Re: [RFT PATCH 04/13] kprobes: Make optimizer delay to 1 second

Masami Hiramatsu <mhiramat@xxxxxxxxxx> · Thu, 23 Jan 2020 15:13:28 +0900

On Wed, 22 Jan 2020 18:26:47 -0800
"Paul E. McKenney" <paulmck@xxxxxxxxxx> wrote:

> > Anyway, without this update, I added a printk to count optimizer
> > queue-length and found that all optimizer call with a single kprobe
> > on the quenes. I think this depends on the machine, but as far as
> > I tested on 8-threads qemu x86, shows this result...
> > 
> > Probes: 256 kprobe_events
> > Enable events
> > real	0m 0.02s
> > user	0m 0.00s
> > sys	0m 0.02s
> > [   17.730548] Queue-update: 180, skipped, Total Queued: 180
> > [   17.739445] Queue-update: 1, go, Total Queued: 180
> > Disable events
[...]
> > [   41.135594] Queue-update: 1, go, Total Queued: 1
> > real	0m 21.40s
> > user	0m 0.00s
> > sys	0m 0.04s
> 
> So 21.4s/256 = 84 milliseconds per event disable, correct?

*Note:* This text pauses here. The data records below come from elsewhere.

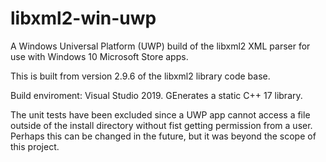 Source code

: # libxml2-win-uwp
A Windows Universal Platform (UWP) build of the libxml2 XML parser for use with Windows 10 Microsoft Store apps.

This is built from version 2.9.6 of the libxml2 library code base.

Build enviroment: Visual Studio 2019. GEnerates a static C++ 17 library.

The unit tests have been excluded since a UWP app cannot access a file outside of the install directory without fist getting permission from a user. Perhaps this can be changed in the future, but it was beyond the scope of this project.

Actually, it seems only 172 probes are on the unoptimized list, so
the number will be a bit different.

Anyway, that above elapsed time is including non-batch optimizer
working time as below.

(1) start looping on probe events
  (2) disabling-kprobe
    (2.1) wait kprobe_mutex if optimizer is running
    (2.2) if the kprobe is on optimized kprobe, queue it to unoptimizing
          list and kick optimizer with 5 jiffies delay
  (4) unlink enabled event
  (5) wait synchronize_rcu()
  (6) optimizer start optimization before finishing (5)
(7) goto (1)

I think the disabling performance issue came from (6) (and (2.1)).
Thus, if we change (2.2) to 1 HZ jiffies, the optimizer will start
after some loops are done. (and the optimizer detects "active"
queuing, postpone the process)

> 
> It might be worth trying synchronize_rcu_expedited() just as an experiment
> to see if it speeds things up significantly.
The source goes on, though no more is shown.